Taming the numbers: automated and interactive reporting from heterogeneous data sources
Radha Nagaraja National September 11 Memorial and MuseumAbstract
Modern museums rely on several disparate data sources to capture operational information such as visitor counts, revenue, ticket sales, visitor demographics, visitor engagement with interactive exhibits, special tours, museum store sales, donations, and memberships. These data are of crucial importance to museums for tracking performance indicators as well as in predictive analysis and planning. Hence, these various data are of interest to several groups in museums involved in finance, collections/exhibitions planning and development, and operations. Channeling and customizing the data sources to meet the needs of these several groups involves multiple challenges. Firstly, these data sources have vastly differing schemas and involve very different “types” of data (e.g., ranging from dollar figures to people counts, numerical/categorical data, etc.). Furthermore, different audiences could be interested in different granularities, levels of detail, and presentation formats ranging from automated reports to interactive dashboard interfaces. Achieving these varied objectives involves several technical components including databases, data processing, auto-formatting and report generation, and rich web-based technologies. In this talk, we will provide an overview of key technical ingredients and strategies to provide a seamless experience connecting a vast array of data sources to diverse audiences. We will distill our experiences in this area into generally applicable methodologies and rules of thumb. We will also provide a brief overview of open-source and commercial tools useful for these purposes and general strategies to achieve agile source-to-audience data pipelines that can adapt to evolving needs of audiences with disparate requirements and interests and stay nimble in this ever-changing world.
Introduction
Throughout history and increasingly in modern times, data (designating in its most general form anything that can be quantified) plays a crucial role (Chen et al., 2012; Llave, 2017) in measuring what is happening, understanding why and how it is happening, predicting what might happen, and strategizing how one might be able to influence what might happen.

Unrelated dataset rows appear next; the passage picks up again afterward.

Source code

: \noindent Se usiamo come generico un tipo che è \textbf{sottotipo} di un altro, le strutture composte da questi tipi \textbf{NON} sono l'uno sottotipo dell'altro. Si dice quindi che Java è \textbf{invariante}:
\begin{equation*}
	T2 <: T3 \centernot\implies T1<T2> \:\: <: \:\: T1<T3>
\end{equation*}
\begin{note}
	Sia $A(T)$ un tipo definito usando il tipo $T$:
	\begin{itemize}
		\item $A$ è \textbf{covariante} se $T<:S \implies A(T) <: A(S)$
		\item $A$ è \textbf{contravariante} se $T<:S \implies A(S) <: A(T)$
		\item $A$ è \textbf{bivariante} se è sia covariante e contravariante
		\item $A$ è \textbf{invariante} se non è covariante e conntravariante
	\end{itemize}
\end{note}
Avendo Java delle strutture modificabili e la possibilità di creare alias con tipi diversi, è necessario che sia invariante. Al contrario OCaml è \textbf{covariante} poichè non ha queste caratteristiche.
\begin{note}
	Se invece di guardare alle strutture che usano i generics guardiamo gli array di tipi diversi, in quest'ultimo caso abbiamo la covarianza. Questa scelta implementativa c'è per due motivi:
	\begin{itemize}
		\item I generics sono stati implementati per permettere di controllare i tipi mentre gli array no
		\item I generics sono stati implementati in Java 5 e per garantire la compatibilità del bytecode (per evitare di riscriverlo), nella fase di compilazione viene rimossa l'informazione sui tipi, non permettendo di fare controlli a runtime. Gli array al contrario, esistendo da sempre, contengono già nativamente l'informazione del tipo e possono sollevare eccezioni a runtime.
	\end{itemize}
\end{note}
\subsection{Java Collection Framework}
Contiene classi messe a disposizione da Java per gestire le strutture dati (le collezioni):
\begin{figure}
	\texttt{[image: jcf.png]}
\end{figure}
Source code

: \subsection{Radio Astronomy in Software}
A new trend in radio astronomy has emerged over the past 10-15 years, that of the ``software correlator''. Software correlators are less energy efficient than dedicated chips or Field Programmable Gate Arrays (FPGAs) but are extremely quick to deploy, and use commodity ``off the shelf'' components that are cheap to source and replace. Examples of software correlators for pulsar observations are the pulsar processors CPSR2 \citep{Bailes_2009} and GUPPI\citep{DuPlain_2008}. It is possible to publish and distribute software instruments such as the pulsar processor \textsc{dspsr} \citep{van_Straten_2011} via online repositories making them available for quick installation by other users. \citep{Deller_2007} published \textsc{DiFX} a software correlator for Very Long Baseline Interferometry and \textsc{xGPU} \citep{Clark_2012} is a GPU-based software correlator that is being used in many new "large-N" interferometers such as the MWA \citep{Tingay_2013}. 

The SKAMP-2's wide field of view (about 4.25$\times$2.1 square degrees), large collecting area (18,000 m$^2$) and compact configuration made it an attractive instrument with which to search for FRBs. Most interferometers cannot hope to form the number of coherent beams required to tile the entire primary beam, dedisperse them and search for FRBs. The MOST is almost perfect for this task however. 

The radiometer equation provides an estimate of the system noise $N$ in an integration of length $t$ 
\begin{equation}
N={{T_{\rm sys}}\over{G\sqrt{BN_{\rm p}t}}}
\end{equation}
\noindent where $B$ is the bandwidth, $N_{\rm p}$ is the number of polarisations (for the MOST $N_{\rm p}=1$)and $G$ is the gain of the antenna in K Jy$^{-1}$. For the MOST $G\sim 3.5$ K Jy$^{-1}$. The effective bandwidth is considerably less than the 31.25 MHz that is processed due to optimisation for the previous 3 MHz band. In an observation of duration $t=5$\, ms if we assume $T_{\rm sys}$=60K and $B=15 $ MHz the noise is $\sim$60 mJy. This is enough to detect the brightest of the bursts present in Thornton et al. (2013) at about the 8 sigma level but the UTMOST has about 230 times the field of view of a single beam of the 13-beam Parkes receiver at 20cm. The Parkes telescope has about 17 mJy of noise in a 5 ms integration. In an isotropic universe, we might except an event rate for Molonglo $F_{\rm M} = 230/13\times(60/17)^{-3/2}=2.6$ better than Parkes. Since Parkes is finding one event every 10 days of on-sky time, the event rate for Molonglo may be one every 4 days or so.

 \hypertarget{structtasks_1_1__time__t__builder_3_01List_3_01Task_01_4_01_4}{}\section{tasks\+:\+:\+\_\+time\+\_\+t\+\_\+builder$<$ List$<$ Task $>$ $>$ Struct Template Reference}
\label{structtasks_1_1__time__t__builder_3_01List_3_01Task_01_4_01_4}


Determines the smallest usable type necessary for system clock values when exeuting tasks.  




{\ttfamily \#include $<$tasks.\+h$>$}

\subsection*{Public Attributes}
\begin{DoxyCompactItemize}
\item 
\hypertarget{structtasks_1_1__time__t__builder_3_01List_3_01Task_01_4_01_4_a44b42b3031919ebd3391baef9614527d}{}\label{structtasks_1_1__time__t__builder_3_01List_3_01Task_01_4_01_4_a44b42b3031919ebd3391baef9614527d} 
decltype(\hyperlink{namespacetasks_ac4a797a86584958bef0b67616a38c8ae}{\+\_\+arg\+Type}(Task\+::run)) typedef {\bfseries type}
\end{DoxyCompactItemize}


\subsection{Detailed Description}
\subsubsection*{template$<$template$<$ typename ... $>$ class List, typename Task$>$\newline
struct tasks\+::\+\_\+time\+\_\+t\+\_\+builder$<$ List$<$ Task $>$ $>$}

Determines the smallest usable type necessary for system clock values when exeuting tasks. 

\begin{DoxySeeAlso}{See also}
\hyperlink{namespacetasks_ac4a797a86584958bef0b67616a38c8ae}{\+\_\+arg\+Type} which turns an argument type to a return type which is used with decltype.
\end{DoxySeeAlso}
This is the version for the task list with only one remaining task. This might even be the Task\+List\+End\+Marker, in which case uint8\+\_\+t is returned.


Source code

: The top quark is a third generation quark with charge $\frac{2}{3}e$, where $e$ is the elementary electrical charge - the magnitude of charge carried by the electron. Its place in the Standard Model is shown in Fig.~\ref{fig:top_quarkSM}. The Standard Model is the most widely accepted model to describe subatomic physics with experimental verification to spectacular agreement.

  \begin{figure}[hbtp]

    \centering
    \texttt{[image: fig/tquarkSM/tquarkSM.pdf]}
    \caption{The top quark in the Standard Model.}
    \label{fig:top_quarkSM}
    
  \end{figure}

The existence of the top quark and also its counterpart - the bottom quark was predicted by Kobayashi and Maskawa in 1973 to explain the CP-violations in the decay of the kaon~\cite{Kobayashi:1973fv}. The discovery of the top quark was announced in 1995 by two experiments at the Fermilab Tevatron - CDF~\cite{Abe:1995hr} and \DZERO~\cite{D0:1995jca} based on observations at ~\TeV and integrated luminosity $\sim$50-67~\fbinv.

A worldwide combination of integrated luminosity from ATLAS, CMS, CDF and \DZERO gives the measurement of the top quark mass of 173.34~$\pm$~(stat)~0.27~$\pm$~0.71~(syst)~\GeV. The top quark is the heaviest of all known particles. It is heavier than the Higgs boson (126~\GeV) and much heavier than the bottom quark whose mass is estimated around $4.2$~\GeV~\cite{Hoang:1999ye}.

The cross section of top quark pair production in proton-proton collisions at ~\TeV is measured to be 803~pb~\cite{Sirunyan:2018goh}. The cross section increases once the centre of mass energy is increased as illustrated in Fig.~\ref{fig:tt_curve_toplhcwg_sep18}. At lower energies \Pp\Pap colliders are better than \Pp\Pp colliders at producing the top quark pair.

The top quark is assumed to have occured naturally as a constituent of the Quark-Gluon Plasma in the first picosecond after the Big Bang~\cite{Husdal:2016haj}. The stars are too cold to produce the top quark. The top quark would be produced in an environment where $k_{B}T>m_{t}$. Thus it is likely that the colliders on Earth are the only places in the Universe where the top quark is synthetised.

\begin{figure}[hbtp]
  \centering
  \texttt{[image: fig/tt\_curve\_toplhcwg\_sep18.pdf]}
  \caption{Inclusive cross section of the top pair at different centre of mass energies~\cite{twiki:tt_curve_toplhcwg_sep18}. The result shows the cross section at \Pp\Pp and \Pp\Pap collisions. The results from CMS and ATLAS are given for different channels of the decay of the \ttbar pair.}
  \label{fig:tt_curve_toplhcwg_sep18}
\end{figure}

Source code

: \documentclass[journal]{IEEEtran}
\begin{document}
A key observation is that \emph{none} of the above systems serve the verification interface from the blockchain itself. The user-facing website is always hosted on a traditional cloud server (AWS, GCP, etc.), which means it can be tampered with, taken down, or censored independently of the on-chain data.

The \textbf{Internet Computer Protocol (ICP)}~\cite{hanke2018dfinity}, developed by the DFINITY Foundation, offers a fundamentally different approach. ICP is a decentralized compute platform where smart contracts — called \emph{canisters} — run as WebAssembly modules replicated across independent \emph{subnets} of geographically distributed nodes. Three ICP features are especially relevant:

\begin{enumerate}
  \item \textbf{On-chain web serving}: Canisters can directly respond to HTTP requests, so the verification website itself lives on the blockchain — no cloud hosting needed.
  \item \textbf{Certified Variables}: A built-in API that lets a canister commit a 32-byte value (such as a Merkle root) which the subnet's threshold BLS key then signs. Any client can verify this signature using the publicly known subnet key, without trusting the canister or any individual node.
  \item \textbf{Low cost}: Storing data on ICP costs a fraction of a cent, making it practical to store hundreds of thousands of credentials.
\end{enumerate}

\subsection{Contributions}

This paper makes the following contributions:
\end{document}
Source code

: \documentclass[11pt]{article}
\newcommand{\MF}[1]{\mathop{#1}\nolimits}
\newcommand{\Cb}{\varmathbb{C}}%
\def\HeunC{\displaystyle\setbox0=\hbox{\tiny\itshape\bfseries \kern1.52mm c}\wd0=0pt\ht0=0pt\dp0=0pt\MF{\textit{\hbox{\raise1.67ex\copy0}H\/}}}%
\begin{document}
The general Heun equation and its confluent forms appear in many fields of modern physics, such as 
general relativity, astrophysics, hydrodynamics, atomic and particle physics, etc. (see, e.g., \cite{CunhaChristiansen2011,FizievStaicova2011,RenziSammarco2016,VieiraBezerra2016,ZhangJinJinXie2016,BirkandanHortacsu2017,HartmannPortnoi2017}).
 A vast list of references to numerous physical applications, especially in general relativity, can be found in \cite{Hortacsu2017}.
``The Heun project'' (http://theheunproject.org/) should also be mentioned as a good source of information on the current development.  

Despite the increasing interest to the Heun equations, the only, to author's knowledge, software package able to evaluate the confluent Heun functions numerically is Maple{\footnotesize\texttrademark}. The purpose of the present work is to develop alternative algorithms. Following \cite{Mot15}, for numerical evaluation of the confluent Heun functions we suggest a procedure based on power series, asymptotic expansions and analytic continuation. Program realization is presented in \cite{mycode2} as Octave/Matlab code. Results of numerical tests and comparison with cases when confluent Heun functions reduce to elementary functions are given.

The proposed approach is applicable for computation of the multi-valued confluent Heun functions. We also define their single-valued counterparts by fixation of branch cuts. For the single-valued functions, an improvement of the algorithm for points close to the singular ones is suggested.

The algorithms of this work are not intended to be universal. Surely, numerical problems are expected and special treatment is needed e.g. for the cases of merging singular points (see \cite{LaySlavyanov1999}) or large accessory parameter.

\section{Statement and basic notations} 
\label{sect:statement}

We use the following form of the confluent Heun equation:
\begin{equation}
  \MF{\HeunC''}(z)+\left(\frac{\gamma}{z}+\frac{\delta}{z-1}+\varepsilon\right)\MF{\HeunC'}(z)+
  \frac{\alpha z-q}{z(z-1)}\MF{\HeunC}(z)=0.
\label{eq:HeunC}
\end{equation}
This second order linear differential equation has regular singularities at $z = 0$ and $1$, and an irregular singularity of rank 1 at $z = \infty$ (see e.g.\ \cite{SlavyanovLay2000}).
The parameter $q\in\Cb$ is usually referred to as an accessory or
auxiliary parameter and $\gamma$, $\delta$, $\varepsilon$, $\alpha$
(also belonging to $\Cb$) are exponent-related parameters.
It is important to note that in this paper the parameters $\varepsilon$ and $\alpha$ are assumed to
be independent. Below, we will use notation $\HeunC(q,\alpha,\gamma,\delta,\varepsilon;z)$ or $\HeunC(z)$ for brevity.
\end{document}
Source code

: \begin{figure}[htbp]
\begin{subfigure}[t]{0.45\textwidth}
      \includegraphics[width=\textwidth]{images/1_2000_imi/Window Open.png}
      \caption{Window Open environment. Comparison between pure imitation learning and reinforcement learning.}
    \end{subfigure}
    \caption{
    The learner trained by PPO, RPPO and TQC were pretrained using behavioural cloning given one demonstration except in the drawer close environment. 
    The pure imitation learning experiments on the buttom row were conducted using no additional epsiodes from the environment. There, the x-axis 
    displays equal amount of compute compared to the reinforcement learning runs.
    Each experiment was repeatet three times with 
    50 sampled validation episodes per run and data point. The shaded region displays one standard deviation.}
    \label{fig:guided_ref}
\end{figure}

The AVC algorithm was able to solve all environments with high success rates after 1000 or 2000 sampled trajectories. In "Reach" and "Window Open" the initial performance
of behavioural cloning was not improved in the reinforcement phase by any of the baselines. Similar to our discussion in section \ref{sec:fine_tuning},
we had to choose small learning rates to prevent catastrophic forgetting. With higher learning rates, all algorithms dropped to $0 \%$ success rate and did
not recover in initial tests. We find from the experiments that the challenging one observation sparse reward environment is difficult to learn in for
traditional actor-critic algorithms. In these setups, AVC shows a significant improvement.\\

While, in this sense, data can be viewed to be central to all spheres of human endeavor and enterprise and all organizations within which such human activities play their role, we will in this paper focus on one specific type of organization, namely museums. With this focus, we will study how data can play an integral role in many facets of museum operations, how data can be most productively and seamlessly be transported from raw data sources to diverse human audiences, and how data can be used to optimize and adapt museum operations to increase performance/value as measured through various metrics. While raw data is often captured through multiple heterogeneous data sources, leveraging the semantic overlaps between the data and fusing and processing the data are crucial to optimally provide insights to diverse human audiences – insights that enable both a holistic understanding of current performance and strategizing for optimizing of future performance.
Data is intrinsically heterogeneous in multiple ways including source (e.g., measured using various automated systems, manually entered, external data sources), “type” (e.g., numerical/categorical and in different units such as numbers, times, and dollar figures), granularity, and relevance (i.e., groups of data consumers or “audiences” that would be interested in the data). Hence, properly processing and fusing the data and channeling the data to the appropriate audiences can involve complex and multi-step processes. For scalability and efficiency, it is imperative that these data pipelines be as automated and seamless as possible and provide as much flexibility as possible as to ingest and output of the data. These considerations lead naturally to data warehouse architectures with data flowing from multiple sources into one/multiple databases that can then be flexibly queried to retrieve desired data. The data ingest is only half the story however and the second half which involves the transporting and presenting of the properly processed data to the interested audiences is even more important (Wieder and Ossimitz, 2015; Olszak, 2016; Arnaboldi et al., 2021). This latter half of the overall data pipeline is highly heterogeneous as well since different audiences could have vastly different focus in terms of what data they want to see (e.g., financial summaries with detailed sales and revenue numbers vs. special event and guided tour summaries with information on numbers of persons/tickets associated to such events/tours) and how they want to see it (e.g., automatically emailed summaries, web-based graphical summaries, rich interactive web-based dashboards).
In this paper, we discuss the various facets outlined above with a specific focus on how these facets play out in the museum context. In particular, drawing from some of our related experiences in the 9/11 Memorial and Museum in New York City, we will distill strategies and technology stacks/pipelines that we have evolved over time into more generally applicable guidelines and rules of thumb. This paper is organized as follows. We will first discuss various types of data that are likely to be of relevance to museums in general. We will then discuss methodologies for processing and fusing the data and aggregating into data warehouses. We will then describe strategies for channeling and presenting the data to different interested audiences through a mix of auto-formatted and interactive modalities. We will then discuss ways in which suitably processed and presented data can facilitate planning, predicting, and decision making in the specific context of two motivating examples or case studies. Finally, we will present concluding remarks and references.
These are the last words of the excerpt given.